The manufacturing method of the plugged honeycomb structure of the present embodiment preferably has, before a plugging step described later, a masking step of attaching mask films to both the end faces of the honeycomb base material, and making slurry entrance holes in portions of the mask film corresponding to one end of each of predetermined cells and the other end of each of the remaining cells. When the mask films are attached to both the end faces of the cylindrical honeycomb base material in advance in this manner, productivity and operability can be improved. The method has, for example, an advantage that both the end faces can simultaneously be subjected to a hole making operation by irradiation with laser light, so that the productivity can be improved owing to time shortening. Hereinafter, the masking step will specifically be described.

There is not any special restriction on the material of the mask, but the material is preferably polypropylene (PP), polyethylene terephthalate (PET), polyimide, or a fluorine resin, because thermal processing for forming the holes is easily performed. Moreover, the mask preferably includes an adhesive layer, and the material of the adhesive layer is preferably an acrylic resin, a rubber based material (e.g., a rubber including a natural rubber or a synthetic rubber as a main component) or a silicon based resin.

Next, the slurry entrance holes are made in the portions of the attached mask film corresponding to the opening ends of the small cells of the one end face, and the slurry entrance holes are also made in the portions of the other mask film corresponding to the opening ends of the large cells of the other end face. The slurry entrance holes function as inflow ports for allowing a plugging slurry to flow into the cells in the plugging step. It is to be noted that when the open area of each slurry entrance hole is set to 30 to 100% with respect to the. open area of the opening of each cell, the plugging slurry can satisfactorily enter the cells. The above open area is set to further preferably 40 to 100%, especially preferably 50 to 100%.

There is not any special restriction on a method of making the slurry entrance holes in the films for the masks, but examples of the method include a method of making the holes by laser irradiation (laser marker), a method of making the holes individually by use of one needle, and a method of collectively making a large number of slurry entrance holes by use of pin-holder-like needles having a predetermined shape corresponding to a cell pitch. It is to be noted that from a viewpoint that the method can flexibly cope with even the honeycomb base material having the cell pitch and opening shape which are not fixed, a method is preferable which image-processes the end faces of the honeycomb base material, and extracting cell positions where the slurry entrance holes should be made, to make the slurry entrance holes in portions corresponding to the extracted positions by the laser marker.

It is to be noted that when the mask films are attached to both the end faces of the honeycomb base material, the slurry entrance holes are preferably formed in the portions of the films corresponding to the one end of each of the predetermined cells and the other end of each of the remaining cells, and the slurry entrance holes formed in the portions of the films corresponding to the one end of each of the predetermined cells and the other end of each of the remaining cells are especially preferably formed to provide complementary checkered patterns.

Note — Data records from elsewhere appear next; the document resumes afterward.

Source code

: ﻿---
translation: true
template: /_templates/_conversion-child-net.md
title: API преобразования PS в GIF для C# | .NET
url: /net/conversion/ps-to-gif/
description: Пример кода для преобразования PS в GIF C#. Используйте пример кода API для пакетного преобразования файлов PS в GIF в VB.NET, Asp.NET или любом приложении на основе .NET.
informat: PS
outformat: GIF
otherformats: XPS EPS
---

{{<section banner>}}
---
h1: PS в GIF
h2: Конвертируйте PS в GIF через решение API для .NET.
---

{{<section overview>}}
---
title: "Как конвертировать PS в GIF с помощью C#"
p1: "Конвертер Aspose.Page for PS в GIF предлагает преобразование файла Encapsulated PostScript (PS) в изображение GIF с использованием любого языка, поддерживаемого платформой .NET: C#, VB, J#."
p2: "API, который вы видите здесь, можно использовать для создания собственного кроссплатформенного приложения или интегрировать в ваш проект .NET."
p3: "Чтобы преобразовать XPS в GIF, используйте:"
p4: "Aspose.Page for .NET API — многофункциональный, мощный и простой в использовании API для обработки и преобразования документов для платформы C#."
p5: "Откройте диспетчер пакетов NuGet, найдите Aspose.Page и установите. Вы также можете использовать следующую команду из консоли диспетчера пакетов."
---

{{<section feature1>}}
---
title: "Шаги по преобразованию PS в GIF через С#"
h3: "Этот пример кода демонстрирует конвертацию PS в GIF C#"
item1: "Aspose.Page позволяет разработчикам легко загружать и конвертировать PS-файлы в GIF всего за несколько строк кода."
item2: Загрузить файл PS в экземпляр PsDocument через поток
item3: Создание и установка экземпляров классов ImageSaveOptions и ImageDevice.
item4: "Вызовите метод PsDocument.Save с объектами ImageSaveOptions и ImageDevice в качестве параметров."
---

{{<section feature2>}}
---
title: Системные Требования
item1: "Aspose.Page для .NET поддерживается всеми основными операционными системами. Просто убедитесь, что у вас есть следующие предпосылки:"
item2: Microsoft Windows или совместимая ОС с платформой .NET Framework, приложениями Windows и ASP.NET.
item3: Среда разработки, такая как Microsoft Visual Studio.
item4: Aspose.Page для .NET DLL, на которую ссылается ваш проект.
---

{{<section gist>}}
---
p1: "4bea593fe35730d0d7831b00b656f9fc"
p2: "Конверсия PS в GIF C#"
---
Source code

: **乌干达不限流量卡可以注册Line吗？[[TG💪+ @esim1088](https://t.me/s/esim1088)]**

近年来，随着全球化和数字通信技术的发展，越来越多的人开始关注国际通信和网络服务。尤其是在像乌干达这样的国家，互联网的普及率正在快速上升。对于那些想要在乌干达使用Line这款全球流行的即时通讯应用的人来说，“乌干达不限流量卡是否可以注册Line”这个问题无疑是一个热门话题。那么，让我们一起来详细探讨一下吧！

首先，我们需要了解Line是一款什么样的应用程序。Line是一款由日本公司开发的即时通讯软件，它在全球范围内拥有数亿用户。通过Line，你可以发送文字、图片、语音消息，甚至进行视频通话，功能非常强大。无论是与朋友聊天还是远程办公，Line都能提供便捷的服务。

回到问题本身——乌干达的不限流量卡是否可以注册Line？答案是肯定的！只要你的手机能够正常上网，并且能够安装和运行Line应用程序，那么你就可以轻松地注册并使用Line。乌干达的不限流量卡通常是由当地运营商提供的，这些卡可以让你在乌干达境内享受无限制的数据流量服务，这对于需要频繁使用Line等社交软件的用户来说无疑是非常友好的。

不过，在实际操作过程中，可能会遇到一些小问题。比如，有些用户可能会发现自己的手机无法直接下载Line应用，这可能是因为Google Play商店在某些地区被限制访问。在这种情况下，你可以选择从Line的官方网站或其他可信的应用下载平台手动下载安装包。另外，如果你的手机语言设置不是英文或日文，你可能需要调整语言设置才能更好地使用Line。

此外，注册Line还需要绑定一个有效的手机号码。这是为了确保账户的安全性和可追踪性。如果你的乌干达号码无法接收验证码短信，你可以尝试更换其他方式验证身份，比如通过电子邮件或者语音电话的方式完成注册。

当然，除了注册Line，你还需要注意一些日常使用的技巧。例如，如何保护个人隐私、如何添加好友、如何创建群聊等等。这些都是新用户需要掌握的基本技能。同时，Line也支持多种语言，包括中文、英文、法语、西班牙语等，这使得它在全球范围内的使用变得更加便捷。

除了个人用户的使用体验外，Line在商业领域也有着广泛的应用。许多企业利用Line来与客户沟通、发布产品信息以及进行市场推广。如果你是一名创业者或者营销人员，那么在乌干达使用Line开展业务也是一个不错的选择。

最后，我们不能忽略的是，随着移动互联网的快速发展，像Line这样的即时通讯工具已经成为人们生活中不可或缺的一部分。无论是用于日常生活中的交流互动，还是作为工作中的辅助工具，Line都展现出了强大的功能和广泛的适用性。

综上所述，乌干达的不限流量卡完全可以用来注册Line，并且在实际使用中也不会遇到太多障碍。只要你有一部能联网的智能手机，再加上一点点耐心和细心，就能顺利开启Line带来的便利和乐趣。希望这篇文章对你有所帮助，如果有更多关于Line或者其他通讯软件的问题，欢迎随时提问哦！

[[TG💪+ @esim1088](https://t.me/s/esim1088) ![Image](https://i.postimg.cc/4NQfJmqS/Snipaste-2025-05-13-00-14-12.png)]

The example in which the masking step is performed by use of the mask films has been described above in detail. However, any known method such as a configuration in which a fixed mask of a metal or the like is used may be adopted.

[3] Plugging Step (Formation of Plugging Portion)

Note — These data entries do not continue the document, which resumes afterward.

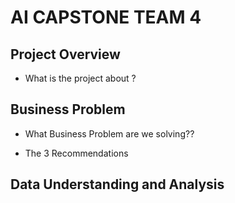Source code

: # AI CAPSTONE TEAM 4

## Project Overview

- What is the project about ?


## Business Problem

- What Business Problem are we solving??


- The 3 Recommendations
## Data Understanding and Analysis

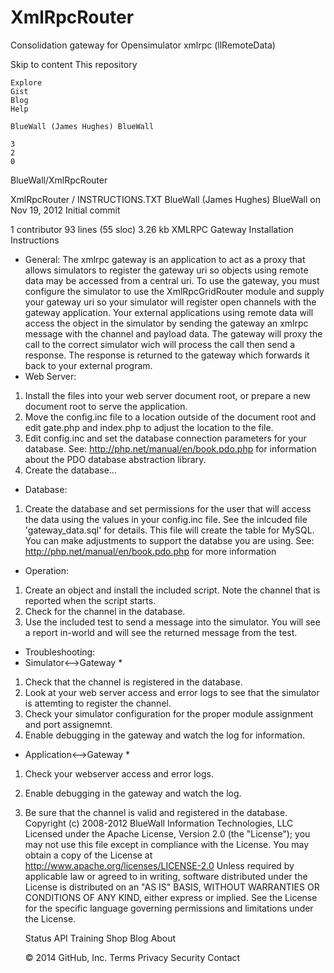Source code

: XmlRpcRouter
============

Consolidation gateway for Opensimulator xmlrpc (llRemoteData)

 Skip to content
This repository

    Explore
    Gist
    Blog
    Help

    BlueWall (James Hughes) BlueWall

    3
    2
    0

BlueWall/XmlRpcRouter

XmlRpcRouter / INSTRUCTIONS.TXT
BlueWall (James Hughes) BlueWall on Nov 19, 2012
Initial commit

1 contributor
93 lines (55 sloc) 3.26 kb
XMLRPC Gateway Installation Instructions
* General:
The xmlrpc gateway is an application to act as a proxy that allows
simulators to register the gateway uri so objects using remote data may be
accessed from a central uri. To use the gateway, you must configure the
simulator to use the XmlRpcGridRouter module and supply your gateway
uri so your simulator will register open channels with the gateway
application. Your external applications using remote data will access the
object in the simulator by sending the gateway an xmlrpc message with the
channel and payload data. The gateway will proxy the call to the correct
simulator wich will process the call then send a response. The response
is returned to the gateway which forwards it back to your external program.
* Web Server:
1) Install the files into your web server document root, or prepare a new
document root to serve the application.
2) Move the config.inc file to a location outside of the document root and
edit gate.php and index.php to adjust the location to the file.
3) Edit config.inc and set the database connection parameters for your
database. See: http://php.net/manual/en/book.pdo.php for information
about the PDO database abstraction library.
4) Create the database...
* Database:
1) Create the database and set permissions for the user that will access
the data using the values in your config.inc file. See the inlcuded
file 'gateway_data.sql' for details. This file will create the table
for MySQL. You can make adjustments to support the databse you are
using. See: http://php.net/manual/en/book.pdo.php for more information
* Operation:
1) Create an object and install the included script. Note the channel
that is reported when the script starts.
2) Check for the channel in the database.
3) Use the included test to send a message into the simulator. You will
see a report in-world and will see the returned message from the test.
* Troubleshooting:
* Simulator<-->Gateway *
1) Check that the channel is registered in the database.
2) Look at your web server access and error logs to see that the simulator
is attemting to register the channel.
3) Check your simulator configuration for the proper module assignment and
port assignemnt.
4) Enable debugging in the gateway and watch the log for information.
* Application<-->Gateway *
1) Check your webserver access and error logs.
2) Enable debugging in the gateway and watch the log.
3) Be sure that the channel is valid and registered in the database.
Copyright (c) 2008-2012 BlueWall Information Technologies, LLC
Licensed under the Apache License, Version 2.0 (the "License");
you may not use this file except in compliance with the License.
You may obtain a copy of the License at
http://www.apache.org/licenses/LICENSE-2.0
Unless required by applicable law or agreed to in writing, software
distributed under the License is distributed on an "AS IS" BASIS,
WITHOUT WARRANTIES OR CONDITIONS OF ANY KIND, either express or implied.
See the License for the specific language governing permissions and
limitations under the License.

    Status
    API
    Training
    Shop
    Blog
    About

    © 2014 GitHub, Inc.
    Terms
    Privacy
    Security
    Contact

In the manufacturing method of the plugged honeycomb structure of the present embodiment, the plugging slurry is allowed to enter both the ends of the honeycomb base material prepared as described above to perform the plugging.

FIG. 1 is a schematic front view showing the manufacturing method of the plugged honeycomb structure of the present embodiment. As shown in FIG. 1(A), first the honeycomb structure 1 is horizontally held along the longitudinal direction of the cells, and the slurry 3 is pressed to the one end face of the honeycomb structure in an arrow direction by the pressing means 5 to form plugs on the side of the one end face and plug the large cells. Afterward, as shown in FIG. 1(B), the slurry 3 is continuously pressed to the other end face of the honeycomb structure in an arrow direction by pressing means 7 to form plugs on the side of the other end face and plug the small cells.

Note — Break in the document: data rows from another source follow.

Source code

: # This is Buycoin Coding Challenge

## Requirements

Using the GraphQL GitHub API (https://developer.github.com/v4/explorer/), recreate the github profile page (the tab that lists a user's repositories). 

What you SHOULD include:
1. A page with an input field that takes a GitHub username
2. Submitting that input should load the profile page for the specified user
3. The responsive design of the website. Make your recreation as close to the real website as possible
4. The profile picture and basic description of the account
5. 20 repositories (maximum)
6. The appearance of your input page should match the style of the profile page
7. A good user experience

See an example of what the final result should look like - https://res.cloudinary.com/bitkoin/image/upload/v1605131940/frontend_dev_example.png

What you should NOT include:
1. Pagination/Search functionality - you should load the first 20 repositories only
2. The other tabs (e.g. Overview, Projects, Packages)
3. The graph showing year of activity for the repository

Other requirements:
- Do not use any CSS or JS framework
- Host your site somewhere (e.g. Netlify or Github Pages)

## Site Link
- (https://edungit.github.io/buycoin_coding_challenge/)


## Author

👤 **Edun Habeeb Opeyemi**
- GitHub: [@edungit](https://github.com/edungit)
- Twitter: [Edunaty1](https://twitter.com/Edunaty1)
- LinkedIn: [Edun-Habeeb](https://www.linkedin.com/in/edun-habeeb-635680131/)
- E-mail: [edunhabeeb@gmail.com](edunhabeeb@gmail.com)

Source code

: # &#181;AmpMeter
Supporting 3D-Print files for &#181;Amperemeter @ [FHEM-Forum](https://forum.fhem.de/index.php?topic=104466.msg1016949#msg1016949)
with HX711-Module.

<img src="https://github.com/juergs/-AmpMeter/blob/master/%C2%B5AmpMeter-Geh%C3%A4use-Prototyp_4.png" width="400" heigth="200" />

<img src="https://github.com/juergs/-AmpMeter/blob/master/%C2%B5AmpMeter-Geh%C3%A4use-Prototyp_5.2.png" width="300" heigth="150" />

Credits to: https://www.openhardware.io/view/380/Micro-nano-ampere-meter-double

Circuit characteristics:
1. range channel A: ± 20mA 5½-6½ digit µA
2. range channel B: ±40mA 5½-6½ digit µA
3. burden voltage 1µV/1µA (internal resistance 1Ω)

Here, the term “continuously” indicates that the small cells are plugged in several seconds after plugging the large cells. Specifically, it is indicated that the small cells are plugged, when 0.1 second or more elapses after the large cells are plugged. More specifically, it is preferable to plug the small cells, when about 0.3 second or more elapses after the large cells are plugged. Here, a time from a time immediately after the end of the plugging of the large cells to a time immediately before the start of the plugging of the small cells is a plugging time difference. When the plugging time difference is less than 0.1 second, there is a tendency that the counterflow of the slurry for plugging the large cells cannot be suppressed. When the difference exceeds 4 seconds, the solution of the problem of the slurry counterflow is not especially adversely affected. Therefore, the plugging time difference does not have to be especially restricted, but a slurry counterflow suppressing effect gradually decreases with respect to the plugging time difference. Therefore, the plugging time difference is preferably set to a range in which a predetermined lead time of the plugging step is satisfied.

Examples of the pressing means include cylinders such as an air cylinder, a hydraulic cylinder and an electromotive cylinder. When a position control function is imparted, the pressing means by air, hydraulic pressure or an electromotive servo mechanism may be used.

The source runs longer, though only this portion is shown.